● **EXERCISE OBJECTIVE**:
Look through the entries below and report every line that has "JavaScript".

● **EXERCISE DATA**:
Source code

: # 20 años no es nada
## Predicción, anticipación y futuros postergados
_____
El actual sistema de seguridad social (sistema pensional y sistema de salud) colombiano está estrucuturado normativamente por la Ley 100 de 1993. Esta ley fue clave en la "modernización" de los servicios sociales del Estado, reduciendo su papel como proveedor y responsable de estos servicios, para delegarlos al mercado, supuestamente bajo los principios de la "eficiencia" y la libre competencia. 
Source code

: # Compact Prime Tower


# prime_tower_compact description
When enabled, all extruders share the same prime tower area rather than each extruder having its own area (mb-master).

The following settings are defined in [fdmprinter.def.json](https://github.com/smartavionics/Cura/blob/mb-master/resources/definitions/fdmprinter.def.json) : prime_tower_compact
==
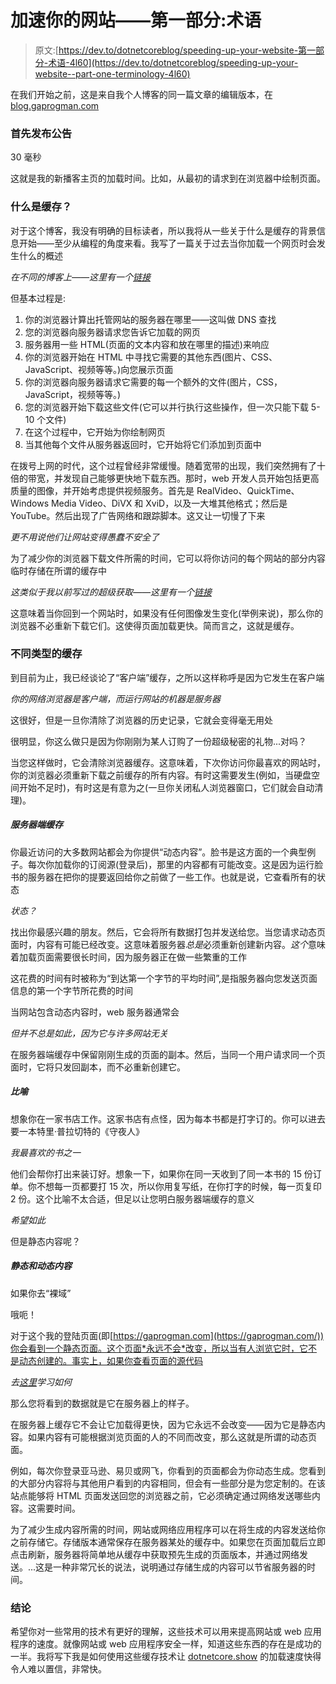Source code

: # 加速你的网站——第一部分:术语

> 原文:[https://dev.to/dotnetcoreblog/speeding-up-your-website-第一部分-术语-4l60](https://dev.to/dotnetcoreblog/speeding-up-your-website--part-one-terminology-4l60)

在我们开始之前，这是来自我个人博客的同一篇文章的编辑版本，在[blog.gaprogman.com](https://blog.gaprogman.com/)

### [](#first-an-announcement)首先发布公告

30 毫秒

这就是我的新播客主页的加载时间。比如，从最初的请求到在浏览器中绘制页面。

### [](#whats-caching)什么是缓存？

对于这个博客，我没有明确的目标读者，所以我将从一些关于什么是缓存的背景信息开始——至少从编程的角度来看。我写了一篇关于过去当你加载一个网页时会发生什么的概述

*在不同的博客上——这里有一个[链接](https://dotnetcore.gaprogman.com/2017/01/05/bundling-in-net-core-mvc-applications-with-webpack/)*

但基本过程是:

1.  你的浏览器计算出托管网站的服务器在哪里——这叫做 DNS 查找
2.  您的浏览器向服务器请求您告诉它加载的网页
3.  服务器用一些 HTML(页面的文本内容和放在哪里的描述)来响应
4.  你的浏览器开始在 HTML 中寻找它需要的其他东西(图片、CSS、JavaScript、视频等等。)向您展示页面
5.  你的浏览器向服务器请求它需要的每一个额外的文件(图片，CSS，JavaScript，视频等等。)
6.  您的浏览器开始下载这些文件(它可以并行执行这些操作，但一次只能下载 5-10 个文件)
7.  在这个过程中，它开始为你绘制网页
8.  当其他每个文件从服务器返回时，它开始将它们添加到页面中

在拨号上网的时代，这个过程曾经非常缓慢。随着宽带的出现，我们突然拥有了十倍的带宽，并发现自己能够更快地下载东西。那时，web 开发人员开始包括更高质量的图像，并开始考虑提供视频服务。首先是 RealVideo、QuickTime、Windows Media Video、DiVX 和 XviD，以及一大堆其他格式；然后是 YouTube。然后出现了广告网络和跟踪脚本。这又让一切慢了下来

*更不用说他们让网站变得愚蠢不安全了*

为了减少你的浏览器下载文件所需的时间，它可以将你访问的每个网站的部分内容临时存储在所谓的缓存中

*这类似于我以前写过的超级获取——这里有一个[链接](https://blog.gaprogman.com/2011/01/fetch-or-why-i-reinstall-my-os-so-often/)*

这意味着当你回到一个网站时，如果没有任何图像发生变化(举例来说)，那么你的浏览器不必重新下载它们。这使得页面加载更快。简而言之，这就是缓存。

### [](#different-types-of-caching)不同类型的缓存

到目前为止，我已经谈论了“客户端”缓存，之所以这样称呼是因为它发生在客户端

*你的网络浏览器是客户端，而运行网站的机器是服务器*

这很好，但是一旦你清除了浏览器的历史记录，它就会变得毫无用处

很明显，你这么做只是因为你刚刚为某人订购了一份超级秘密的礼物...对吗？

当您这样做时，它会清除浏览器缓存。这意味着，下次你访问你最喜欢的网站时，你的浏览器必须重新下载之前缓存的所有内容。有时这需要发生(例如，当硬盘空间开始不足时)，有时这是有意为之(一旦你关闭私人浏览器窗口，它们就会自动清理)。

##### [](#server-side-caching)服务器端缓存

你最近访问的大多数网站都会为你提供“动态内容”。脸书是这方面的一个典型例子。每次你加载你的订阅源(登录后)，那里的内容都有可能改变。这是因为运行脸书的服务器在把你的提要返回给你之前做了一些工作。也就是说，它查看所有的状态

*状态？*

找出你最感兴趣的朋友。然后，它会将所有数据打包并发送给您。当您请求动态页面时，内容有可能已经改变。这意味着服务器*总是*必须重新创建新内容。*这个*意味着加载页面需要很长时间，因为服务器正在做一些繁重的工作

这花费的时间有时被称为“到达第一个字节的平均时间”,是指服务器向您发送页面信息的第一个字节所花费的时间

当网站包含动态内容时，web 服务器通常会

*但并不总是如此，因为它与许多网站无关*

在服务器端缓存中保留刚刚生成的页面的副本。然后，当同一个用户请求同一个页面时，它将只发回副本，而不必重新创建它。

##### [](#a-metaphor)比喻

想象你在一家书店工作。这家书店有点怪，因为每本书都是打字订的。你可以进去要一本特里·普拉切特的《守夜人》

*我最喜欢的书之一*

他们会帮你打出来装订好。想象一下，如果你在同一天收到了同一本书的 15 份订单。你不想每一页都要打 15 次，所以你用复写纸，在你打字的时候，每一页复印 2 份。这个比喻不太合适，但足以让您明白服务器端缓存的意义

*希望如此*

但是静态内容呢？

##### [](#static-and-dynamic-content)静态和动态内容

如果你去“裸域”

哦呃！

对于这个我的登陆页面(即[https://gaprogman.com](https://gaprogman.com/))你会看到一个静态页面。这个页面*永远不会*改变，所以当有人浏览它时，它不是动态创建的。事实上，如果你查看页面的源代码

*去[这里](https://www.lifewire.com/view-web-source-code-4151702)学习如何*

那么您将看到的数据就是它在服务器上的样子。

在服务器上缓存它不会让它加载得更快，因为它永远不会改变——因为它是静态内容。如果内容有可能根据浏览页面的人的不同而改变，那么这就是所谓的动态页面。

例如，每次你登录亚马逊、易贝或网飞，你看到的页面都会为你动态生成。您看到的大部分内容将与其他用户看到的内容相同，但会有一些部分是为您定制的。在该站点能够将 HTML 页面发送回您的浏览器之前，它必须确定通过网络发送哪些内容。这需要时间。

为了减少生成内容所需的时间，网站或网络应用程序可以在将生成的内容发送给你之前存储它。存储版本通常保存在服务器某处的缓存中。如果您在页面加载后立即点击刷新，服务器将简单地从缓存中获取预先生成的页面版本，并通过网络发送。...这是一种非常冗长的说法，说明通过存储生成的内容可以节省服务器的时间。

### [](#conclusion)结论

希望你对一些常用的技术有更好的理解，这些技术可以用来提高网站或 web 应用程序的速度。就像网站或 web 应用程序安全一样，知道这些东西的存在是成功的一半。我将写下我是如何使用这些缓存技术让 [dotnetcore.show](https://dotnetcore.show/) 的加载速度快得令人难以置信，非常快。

● **RESPONSE TO THIS TASK**:
4.  你的浏览器开始在 HTML 中寻找它需要的其他东西(图片、CSS、JavaScript、视频等等。)向您展示页面
5.  你的浏览器向服务器请求它需要的每一个额外的文件(图片，CSS，JavaScript，视频等等。)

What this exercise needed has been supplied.